In the meantime, the government dismissed the prosecutors overseeing the investigation as part of Ankara’s clampdown on the network of US-based cleric Fethullah Gulen, which it has designated as a terrorist organization. In October 2013 a Turkish court released Topalca. However, when an expert report sent to the court established the chemical substances found in the men’s possession could indeed be used to make sarin nerve gas, the court issued an arrest warrant for Topalca. He was never apprehended. He was convicted of terrorism-related charges and sentenced to 12 years in jail in absentia. The opposition accused the government of a cover-up.
Another controversy that Topalca was implicated in was the Nov. 7, 2013, seizure of a truck in Adana which carried 933 rocket heads. The driver of the truck claimed that the cargo belonged to Topalca. He was detained, but he was released with the help of a secret hand, only to be implicated in a fresh controversy a few months later.

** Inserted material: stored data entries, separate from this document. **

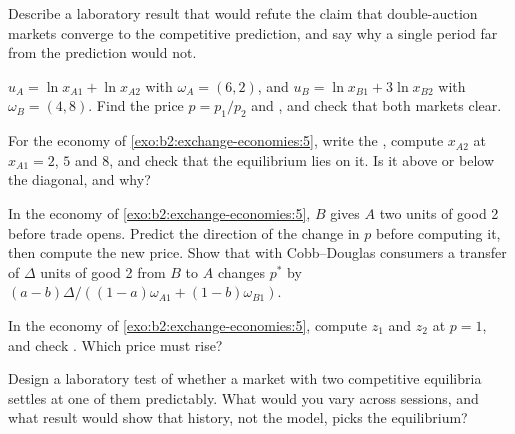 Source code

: \begin{exercise}[$\star$]\label{exo:b2:exchange-economies:4}
Describe a laboratory result that would refute the claim that double-auction markets converge to the
competitive prediction, and say why a single period far from the prediction would not.
\end{exercise}

\begin{exercise}[$\star\star$]\label{exo:b2:exchange-economies:5}
$u_A = \ln x_{A1} + \ln x_{A2}$ with $\omega_A = (6, 2)$, and $u_B = \ln x_{B1} + 3\ln x_{B2}$ with
$\omega_B = (4, 8)$. Find the  price $p = p_1/p_2$ and , and check that
both markets clear.
\end{exercise}

\begin{exercise}[$\star\star$]\label{exo:b2:exchange-economies:6}
For the economy of \cref{exo:b2:exchange-economies:5}, write the , compute $x_{A2}$ at
$x_{A1} = 2$, $5$ and $8$, and check that the equilibrium  lies on it. Is it above or below the
diagonal, and why?
\end{exercise}

\begin{exercise}[$\star\star$]\label{exo:b2:exchange-economies:7}
In the economy of \cref{exo:b2:exchange-economies:5}, $B$ gives $A$ two units of good 2 before trade
opens. Predict the direction of the change in $p$ before computing it, then compute the new price. Show
that with Cobb--Douglas consumers a transfer of $\Delta$ units of good 2 from $B$ to $A$ changes $p^*$ by
$(a - b)\Delta/((1 - a)\omega_{A1} + (1 - b)\omega_{B1})$.
\end{exercise}

\begin{exercise}[$\star\star$]\label{exo:b2:exchange-economies:8}
In the economy of \cref{exo:b2:exchange-economies:5}, compute $z_1$ and $z_2$ at $p = 1$, and check
. Which price must rise?
\end{exercise}

\begin{exercise}[$\star\star$]\label{exo:b2:exchange-economies:9}
Design a laboratory test of whether a market with two competitive equilibria settles at one of them
predictably. What would you vary across sessions, and what result would show that history, not the
model, picks the equilibrium?
\end{exercise}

In January 2014, acting on a tip-off, Turkish prosecutors issued a warrant for three Syria-bound trucks allegedly carrying weapons to al-Qaeda-affiliated groups in Syria. Security forces stopped the trucks in Adana, but the men in a vehicle accompanying the trucks identified themselves as members of the MIT and stopped the search. President Recep Tayyip Erdogan argued that the trucks carried humanitarian supplies to Bayir Bucak Turkmens, but few were convinced. The prosecutors who issued the warrant were later arrested as part of the government’s crackdown on Gulen, whom Ankara accuses of masterminding the 2016 coup attempt.
During the trial, one of the prosecutors, Aziz Takci, claimed the MIT was collaborating with Topalca for the arms and ammunition shipments to Syria. He also claimed that Topalca had links with Islamic State militants who launched a deadly attack on Turkish security forces on a road in the central Anatolian province of Nigde in 2014, in which two Turkish security officials were killed.
Wiretapping records of one of the attack’s suspects have led to further questions about alleged ties between the assailants and Topalca. According to a 2015 indictment over the attack, suspect Ayhan Orli was heard speaking about Topalca over the phone, claiming at the time he was fighting in the northwestern Syrian town of Kesab — an ethnic Armenian town that came under the control of jihadist groups in March 2014.
According to a 2014 gendarmerie report, Topalca also smuggled machinery parts from Aleppo’s industrial zone and historical artifacts from various Syrian regions to Turkey. The report also detailed Topalca’s involvement in the Reyhanli bombings and supplying ammunition for al-Qaeda-affiliated groups.
Claims surrounding Topalca’s smuggling activities and his alleged ties with the government were also brought to the attention of the parliament in 2013. Ali Ozgunduz, who was then the main opposition deputy, accused Topalca of plundering Alawite villages in Syria and questioned how Topalca managed to escape security forces every time he was caught.
“For what reason is your government backing Topalca? Are claims that this person works for the National Intelligence Agency true?” Ozgunduz asked the government. These and many other questions will remain unanswered, as Topalca has taken all of his secrets with him to his grave.